### ASSIGNMENT
Write out nothing but the lines from the first line of the entries below through the line with "With the advent"; no pictures go in.

Stored data
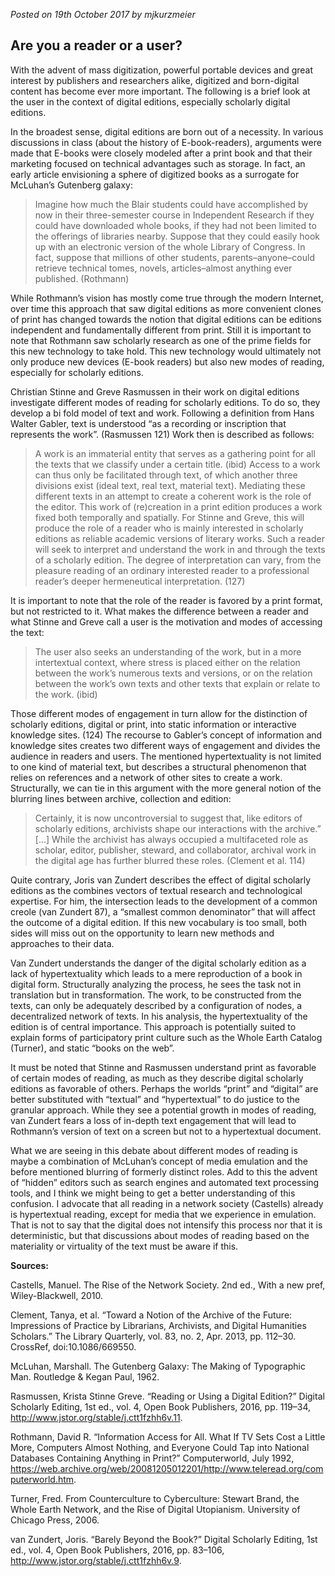  *Posted on 19th October 2017 by mjkurzmeier*
## Are you a reader or a user?

With the advent of mass digitization, powerful portable devices and great interest by publishers and researchers alike, digitized and born-digital content has become ever more important. The following is a brief look at the user in the context of digital editions, especially scholarly digital editions.

In the broadest sense, digital editions are born out of a necessity. In various discussions in class (about the history of E-book-readers), arguments were made that E-books were closely modeled after a print book and that their marketing focused on technical advantages such as storage. In fact, an early article envisioning a sphere of digitized books as a surrogate for McLuhan’s Gutenberg galaxy:

>    Imagine how much the Blair students could have accomplished by now in their three-semester course in Independent Research if they could have downloaded whole books, if they had not been limited to the offerings of libraries nearby. Suppose that they could easily hook up with an electronic version of the whole Library of Congress. In fact, suppose that millions of other students, parents–anyone–could retrieve technical tomes, novels, articles–almost anything ever published. (Rothmann)

While Rothmann’s vision has mostly come true through the modern Internet, over time this approach that saw digital editions as more convenient clones of print has changed towards the notion that digital editions can be editions independent and fundamentally different from print. Still it is important to note that Rothmann saw scholarly research as one of the prime fields for this new technology to take hold. This new technology would ultimately not only produce new devices (E-book readers) but also new modes of reading, especially for scholarly editions.

Christian Stinne and Greve Rasmussen in their work on digital editions investigate different modes of reading for scholarly editions. To do so, they develop a bi fold model of text and work. Following a definition from Hans Walter Gabler, text is understood “as a recording or inscription that represents the work”. (Rasmussen 121) Work then is described as follows: 
> A work is an immaterial entity that serves as a gathering point for all the texts that we classify under a certain title. (ibid) 
Access to a work can thus only be facilitated through text, of which another three divisions exist (ideal text, real text, material text). Mediating these different texts in an attempt to create a coherent work is the role of the editor. This work of (re)creation in a print edition produces a work fixed both temporally and spatially. For Stinne and Greve, this will produce the role of a reader who is mainly interested in scholarly editions as reliable academic versions of literary works. Such a reader will seek to interpret and understand the work in and through the texts of a scholarly edition. The degree of interpretation can vary, from the pleasure reading of an ordinary interested reader to a professional reader’s deeper hermeneutical interpretation. (127)

It is important to note that the role of the reader is favored by a print format, but not restricted to it. What makes the difference between a reader and what Stinne and Greve call a user is the motivation and modes of accessing the text:

>    The user also seeks an understanding of the work, but in a more intertextual context, where stress is placed either on the relation between the work’s numerous texts and versions, or on the relation between the work’s own texts and other texts that explain or relate to the work. (ibid)

Those different modes of engagement in turn allow for the distinction of scholarly editions, digital or print, into static information or interactive knowledge sites. (124) The recourse to Gabler’s concept of information and knowledge sites creates two different ways of engagement and divides the audience in readers and users. The mentioned hypertextuality is not limited to one kind of material text, but describes a structural phenomenon that relies on references and a network of other sites to create a work.
Structurally, we can tie in this argument with the more general notion of the blurring lines between archive, collection and edition:

 >   Certainly, it is now uncontroversial to suggest that, like editors of scholarly editions, archivists shape our interactions with the archive.” […] While the archivist has always occupied a multifaceted role as scholar, editor, publisher, steward, and collaborator, archival work in the digital age has further blurred these roles. (Clement et al. 114)

Quite contrary, Joris van Zundert describes the effect of digital scholarly editions as the combines vectors of textual research and technological expertise. For him, the intersection leads to the development of a common creole (van Zundert 87), a “smallest common denominator” that will affect the outcome of a digital edition. If this new vocabulary is too small, both sides will miss out on the opportunity to learn new methods and approaches to their data.

Van Zundert understands the danger of the digital scholarly edition as a lack of hypertextuality which leads to a mere reproduction of a book in digital form. Structurally analyzing the process, he sees the task not in translation but in transformation. The work, to be constructed from the texts, can only be adequately described by a configuration of nodes, a decentralized network of texts. In his analysis, the hypertextuality of the edition is of central importance. This approach is potentially suited to explain forms of participatory print culture such as the Whole Earth Catalog (Turner), and static “books on the web”.

It must be noted that Stinne and Rasmussen understand print as favorable of certain modes of reading, as much as they describe digital scholarly editions as favorable of others. Perhaps the worlds “print” and “digital” are better substituted with “textual” and “hypertextual” to do justice to the granular approach. While they see a potential growth in modes of reading, van Zundert fears a loss of in-depth text engagement that will lead to Rothmann’s version of text on a screen but not to a hypertextual document.

What we are seeing in this debate about different modes of reading is maybe a combination of McLuhan’s concept of media emulation and the before mentioned blurring of formerly distinct roles. Add to this the advent of “hidden” editors such as search engines and automated text processing tools, and I think we might being to get a better understanding of this confusion. I advocate that all reading in a network society (Castells) already is hypertextual reading, except for media that we experience in emulation. That is not to say that the digital does not intensify this process nor that it is deterministic, but that discussions about modes of reading based on the materiality or virtuality of the text must be aware if this.

 

**Sources:**

Castells, Manuel. The Rise of the Network Society. 2nd ed., With a new pref, Wiley-Blackwell, 2010.

Clement, Tanya, et al. “Toward a Notion of the Archive of the Future: Impressions of Practice by Librarians, Archivists, and Digital Humanities Scholars.” The Library Quarterly, vol. 83, no. 2, Apr. 2013, pp. 112–30. CrossRef, doi:10.1086/669550.

McLuhan, Marshall. The Gutenberg Galaxy: The Making of Typographic Man. Routledge & Kegan Paul, 1962.

Rasmussen, Krista Stinne Greve. “Reading or Using a Digital Edition?” Digital Scholarly Editing, 1st ed., vol. 4, Open Book Publishers, 2016, pp. 119–34, http://www.jstor.org/stable/j.ctt1fzhh6v.11.

Rothmann, David R. “Information Access for All. What If TV Sets Cost a Little More, Computers Almost Nothing, and Everyone Could Tap into National Databases Containing Anything in Print?” Computerworld, July 1992, https://web.archive.org/web/20081205012201/http://www.teleread.org/computerworld.htm.

Turner, Fred. From Counterculture to Cyberculture: Stewart Brand, the Whole Earth Network, and the Rise of Digital Utopianism. University of Chicago Press, 2006.

van Zundert, Joris. “Barely Beyond the Book?” Digital Scholarly Editing, 1st ed., vol. 4, Open Book Publishers, 2016, pp. 83–106, http://www.jstor.org/stable/j.ctt1fzhh6v.9.
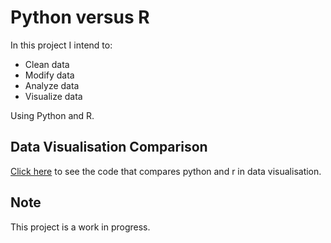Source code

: # Python versus R 
In this project I intend to:
- Clean data 
- Modify data
- Analyze data
- Visualize data

Using Python and R.  

## Data Visualisation Comparison

[Click here](visualisation_comparison.md) to see the code that compares python and r in data visualisation.

## Note
This project is a work in progress.
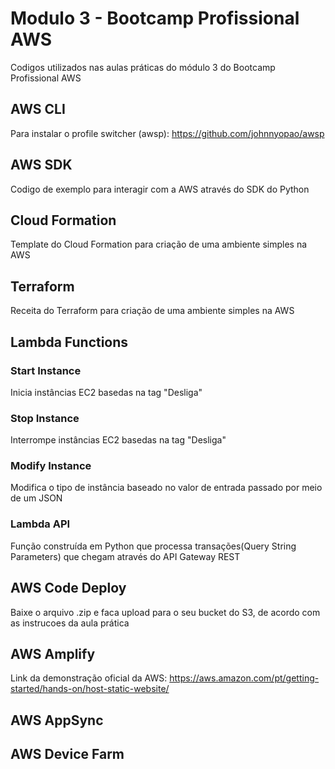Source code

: # Modulo 3 - Bootcamp Profissional AWS

Codigos utilizados nas aulas práticas do módulo 3 do Bootcamp Profissional AWS

## AWS CLI
Para instalar o profile switcher (awsp):
https://github.com/johnnyopao/awsp

## AWS SDK
Codigo de exemplo para interagir com a AWS através do SDK do Python

## Cloud Formation
Template do Cloud Formation para criação de uma ambiente simples na AWS

## Terraform
Receita do Terraform para criação de uma ambiente simples na AWS

## Lambda Functions

### Start Instance
Inicia instâncias EC2 basedas na tag "Desliga"

### Stop Instance
Interrompe instâncias EC2 basedas na tag "Desliga"

### Modify Instance
Modifica o tipo de instância baseado no valor de entrada passado por meio de um JSON

### Lambda API
Função construída em Python que processa transações(Query String Parameters) que chegam através do API Gateway REST

## AWS Code Deploy
Baixe o arquivo .zip e faca upload para o seu bucket do S3, de acordo com as instrucoes da aula prática

## AWS Amplify
Link da demonstração oficial da AWS:
https://aws.amazon.com/pt/getting-started/hands-on/host-static-website/

## AWS AppSync


## AWS Device Farm

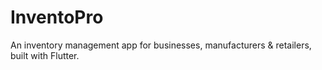 # InventoPro
An inventory management app for businesses, manufacturers &amp; retailers, built with Flutter.
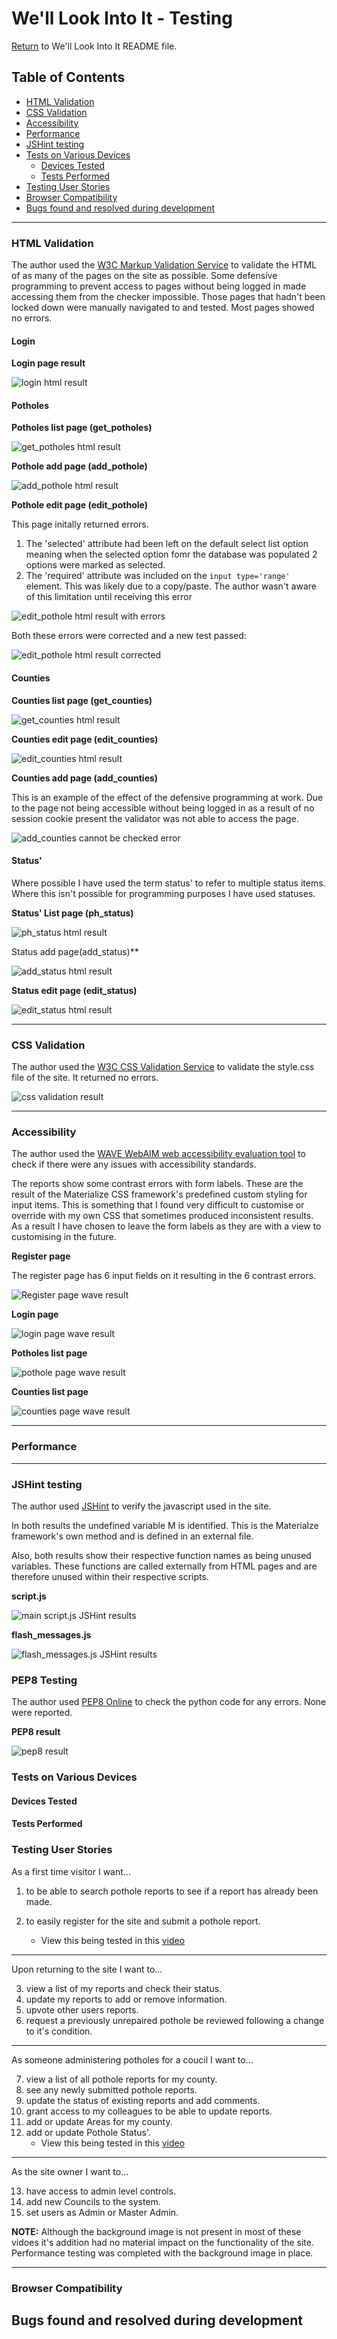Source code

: # We'll Look Into It - Testing

[Return](README.md) to We'll Look Into It README file.

## Table of Contents

- [HTML Validation](#HTML-Validation)
- [CSS Validation](#CSS-Validation)
- [Accessibility](#Accessibility)
- [Performance](#Performance)
- [JSHint testing](#JSHint-testing)
- [Tests on Various Devices](#Tests-on-Various-Devices)
    - [Devices Tested](#Devices-Tested)
    - [Tests Performed](#Tests-Performed)
- [Testing User Stories](#testing-user-stories)
- [Browser Compatibility](#Browser-Compatibility)
- [Bugs found and resolved during development](#bugs-found-and-resolved-during-development)

---


### HTML Validation

The author used the [W3C Markup Validation Service](https://validator.w3.org/) to validate the HTML of as many of the pages on the site as possible.  Some defensive programming to prevent access to pages without being logged in made accessing them from the checker impossible.  Those pages that hadn't been locked down were manually navigated to and tested. Most pages showed no errors.

#### Login

**Login page result**

![login html result](assets/images/testing/HTML/testing_html_login.png)

#### Potholes

**Potholes list page (get_potholes)**

![get_potholes html result](assets/images/testing/HTML/testing_html_potholes_get.png)

**Pothole add page (add_pothole)**

![add_pothole html result](assets/images/testing/HTML/testing_html_pothole_add.png)

**Pothole edit page (edit_pothole)**

This page initally returned errors.

1. The 'selected' attribute had been left on the default select list option meaning when the selected option fomr the database was populated 2 options were marked as selected.
2. The 'required' attribute was included on the `input type='range'` element.  This was likely due to a copy/paste.  The author wasn't aware of this limitation until receiving this error

![edit_pothole html result with errors](assets/images/testing/HTML/testing_html_pothole_edit_errors.png)

Both these errors were corrected and a new test passed:

![edit_pothole html result corrected](assets/images/testing/HTML/testing_html_pothole_edit_fixed.png)

#### Counties

**Counties list page (get_counties)**

![get_counties html result](assets/images/testing/HTML/testing_html_counties_get.png)

**Counties edit page (edit_counties)**

![edit_counties html result](assets/images/testing/HTML/testing_html_counties_edit.png)

**Counties add page (add_counties)**

This is an example of the effect of the defensive programming at work.  Due to the page not being accessible without being logged in as a result of no session cookie present the validator was not able to access the page.

![add_counties cannot be checked error](assets/images/testing/HTML/testing_html_counties_add_defensive.png)

#### Status'
Where possible I have used the term status' to refer to multiple status items.  Where this isn't possible for programming purposes I have used statuses.  

**Status' List page (ph_status)**

![ph_status html result](assets/images/testing/HTML/testing_html_statuses_get.png)

Status add page(add_status)**

![add_status html result](assets/images/testing/HTML/testing_html_statuses_add.png)

**Status edit page (edit_status)**

![edit_status html result](assets/images/testing/HTML/testing_html_statuses_edit.png)

---

### CSS Validation

The author used the [W3C CSS Validation Service](http://jigsaw.w3.org/css-validator/validator) to validate the style.css file of the site.  It returned no errors.

![css validation result](assets/images/testing/testing_css_style.png)

---

### Accessibility

The author used the [WAVE WebAIM web accessibility evaluation tool](https://wave.webaim.org/report#/http://ci-ms3-we-ll-look-into-it.herokuapp.com/) to check if there were any issues with accessibility standards.  

The reports show some contrast errors with form labels.  These are the result of the Materialize CSS framework's predefined custom styling for input items.  This is something that I found very difficult to customise or override with my own CSS that sometimes produced inconsistent results.  As a result I have chosen to leave the form labels as they are with a view to customising in the future.

**Register page**

The register page has 6 input fields on it resulting in the 6 contrast errors.

![Register page wave result](assets/images/testing/WAVE/testing_wave_register.png)

**Login page**

![login page wave result](assets/images/testing/WAVE/testing_wave_login.png)

**Potholes list page**

![pothole page wave result](assets/images/testing/WAVE/testing_wave_potholes.png)

**Counties list page**

![counties page wave result](assets/images/testing/WAVE/testing_wave_counties.png)

---

### Performance

---

### JSHint testing

The author used [JSHint](https://jshint.com/) to verify the javascript used in the site.  

In both results the undefined variable M is identified.  This is the Materialze framework's own method and is defined in an external file.

Also, both results show their respective function names as being unused variables.  These functions are called externally from HTML pages and are therefore unused within their respective scripts.

**script.js**

![main script.js JSHint results](assets/images/testing/JS/testing_jshint_script.png)

**flash_messages.js**

![flash_messages.js JSHint results](assets/images/testing/JS/testing_js_flash_messages.png)

### PEP8 Testing

The author used [PEP8 Online](http://pep8online.com/) to check the python code for any errors.  None were reported.

**PEP8 result**

![pep8 result](assets/images/testing/testing_pep8_app_py.png)


### Tests on Various Devices
#### Devices Tested
#### Tests Performed
### Testing User Stories

As a first time visitor I want...

1. to be able to search pothole reports to see if a report has already been made.

2. to easily register for the site and submit a pothole report.
    - View this being tested in this [video](assets/videos/testing_potholes_add.webm)

---

Upon returning to the site I want to...

3. view a list of my reports and check their status.
4. update my reports to add or remove information.
5. upvote other users reports.
6. request a previously unrepaired pothole be reviewed following a change to it's condition.

---

As someone administering potholes for a coucil I want to...

7. view a list of all pothole reports for my county.
8. see any newly submitted pothole reports.
9. update the status of existing reports and add comments.
10. grant access to my colleagues to be able to update reports.
11. add or update Areas for my county.
12. add or update Pothole Status'.
    - View this being tested in this [video](https://user-images.githubusercontent.com/78867133/146281282-7fe12068-12bb-45e7-8d93-4c4561f30dd4.mp4)

---

As the site owner I want to...

13. have access to admin level controls.
14. add new Councils to the system.
15. set users as Admin or Master Admin.

**NOTE:** Although the background image is not present in most of these vidoes it's addition had no material impact on the functionality of the site.  Performance testing was completed with the background image in place.

---

### Browser Compatibility
## Bugs found and resolved during development


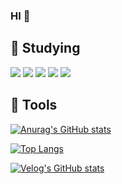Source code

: ### HI 👋

<!--
**rooni97/rooni97** is a ✨ _special_ ✨ repository because its `README.md` (this file) appears on your GitHub profile.

Here are some ideas to get you started:

- 🔭 I’m currently working on ...
- 🌱 I’m currently learning ...
- 👯 I’m looking to collaborate on ...
- 🤔 I’m looking for help with ...
- 💬 Ask me about ...
- 📫 How to reach me: ...
- 😄 Pronouns: ...
- ⚡ Fun fact: ...
-->

## 📝 Studying
<img src="https://img.shields.io/badge/SpringBoot-6DB33F?style=flat-square&logo=SpringBoot&logoColor=white"/> <img src="https://img.shields.io/badge/AmazonEC2-FF9900?style=flat&logo=AmazonEC2&logoColor=white"/> <img src="https://img.shields.io/badge/NGINX-009639?style=flat&logo=NGINX&logoColor=white"/>
<img src="https://img.shields.io/badge/Java-007396?style=flat-square&logo=Java&logoColor=white"/>
<img src="https://img.shields.io/badge/JPA-007396?style=flat-square&logo=Java&logoColor=white"/>

## 🔧 Tools


[![Anurag's GitHub stats](https://github-readme-stats.vercel.app/api?username=rooni97)](https://github.com/rooni97/github-readme-stats)

[![Top Langs](https://github-readme-stats.vercel.app/api/top-langs/?username=rooni97)](https://github.com/rooni97/github-readme-stats)

[![Velog's GitHub stats](https://velog-readme-stats.vercel.app/api?name=rooni97)]((https://velog.io/))
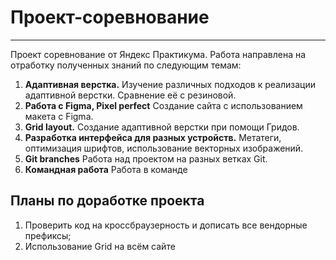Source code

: # Проект-соревнование

---

Проект соревнование от Яндекс Практикума. Работа направлена на отработку полученных знаний по следующим темам:

1. **Адаптивная верстка.** Изучение различных подходов к реализации адаптивной верстки. Сравнение её с резиновой.
2. **Работа с Figma, Pixel perfect** Создание сайта с использованием макета с Figma.
3. **Grid layout.** Создание адаптивной верстки при помощи Гридов.
4. **Разработка интерфейса для разных устройств.** Метатеги, оптимизация шрифтов, использование векторных изображений.
5. **Git branches** Работа над проектом на разных ветках Git.
6. **Командная работа** Работа в команде

## Планы по доработке проекта

1. Проверить код на кроссбраузерность и дописать все вендорные префиксы;
2. Использование Grid на всём сайте
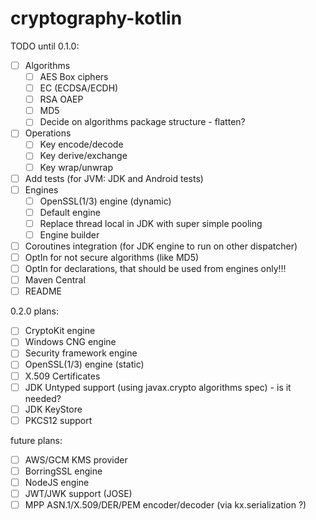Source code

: # cryptography-kotlin

TODO until 0.1.0:

* [ ] Algorithms
    * [ ] AES Box ciphers
    * [ ] EC (ECDSA/ECDH)
    * [ ] RSA OAEP
    * [ ] MD5
    * [ ] Decide on algorithms package structure - flatten?
* [ ] Operations
    * [ ] Key encode/decode
    * [ ] Key derive/exchange
    * [ ] Key wrap/unwrap
* [ ] Add tests (for JVM: JDK and Android tests)
* [ ] Engines
    * [ ] OpenSSL(1/3) engine (dynamic)
    * [ ] Default engine
    * [ ] Replace thread local in JDK with super simple pooling
    * [ ] Engine builder
* [ ] Coroutines integration (for JDK engine to run on other dispatcher)
* [ ] OptIn for not secure algorithms (like MD5)
* [ ] OptIn for declarations, that should be used from engines only!!!
* [ ] Maven Central
* [ ] README

0.2.0 plans:

* [ ] CryptoKit engine
* [ ] Windows CNG engine
* [ ] Security framework engine
* [ ] OpenSSL(1/3) engine (static)
* [ ] X.509 Certificates
* [ ] JDK Untyped support (using javax.crypto algorithms spec) - is it needed?
* [ ] JDK KeyStore
* [ ] PKCS12 support

future plans:

* [ ] AWS/GCM KMS provider
* [ ] BorringSSL engine
* [ ] NodeJS engine
* [ ] JWT/JWK support (JOSE)
* [ ] MPP ASN.1/X.509/DER/PEM encoder/decoder (via kx.serialization ?)
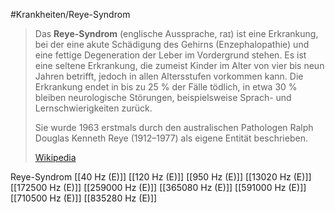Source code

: #Krankheiten/Reye-Syndrom

> Das **Reye-Syndrom** (englische Aussprache, raɪ) ist eine Erkrankung, bei der eine akute Schädigung des Gehirns (Enzephalopathie) und eine fettige Degeneration der Leber im Vordergrund stehen. Es ist eine seltene Erkrankung, die zumeist Kinder im Alter von vier bis neun Jahren betrifft, jedoch in allen Altersstufen vorkommen kann. Die Erkrankung endet in bis zu 25 % der Fälle tödlich, in etwa 30 % bleiben neurologische Störungen, beispielsweise Sprach- und Lernschwierigkeiten zurück.
>
> Sie wurde 1963 erstmals durch den australischen Pathologen Ralph Douglas Kenneth Reye (1912–1977) als eigene Entität beschrieben.
>
> [Wikipedia](https://de.wikipedia.org/wiki/Reye-Syndrom)

Reye-Syndrom
[[40 Hz (E)]]
[[120 Hz (E)]]
[[950 Hz (E)]]
[[13020 Hz (E)]]
[[172500 Hz (E)]]
[[259000 Hz (E)]]
[[365080 Hz (E)]]
[[591000 Hz (E)]]
[[710500 Hz (E)]]
[[835280 Hz (E)]]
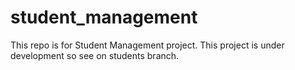 # student_management
This repo is for Student Management project. This project is under development so see on students branch.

### TASK OUTPUT
  *Posted on 19th October 2017 by mjkurzmeier*
## Are you a reader or a user?

With the advent of mass digitization, powerful portable devices and great interest by publishers and researchers alike, digitized and born-digital content has become ever more important. The following is a brief look at the user in the context of digital editions, especially scholarly digital editions.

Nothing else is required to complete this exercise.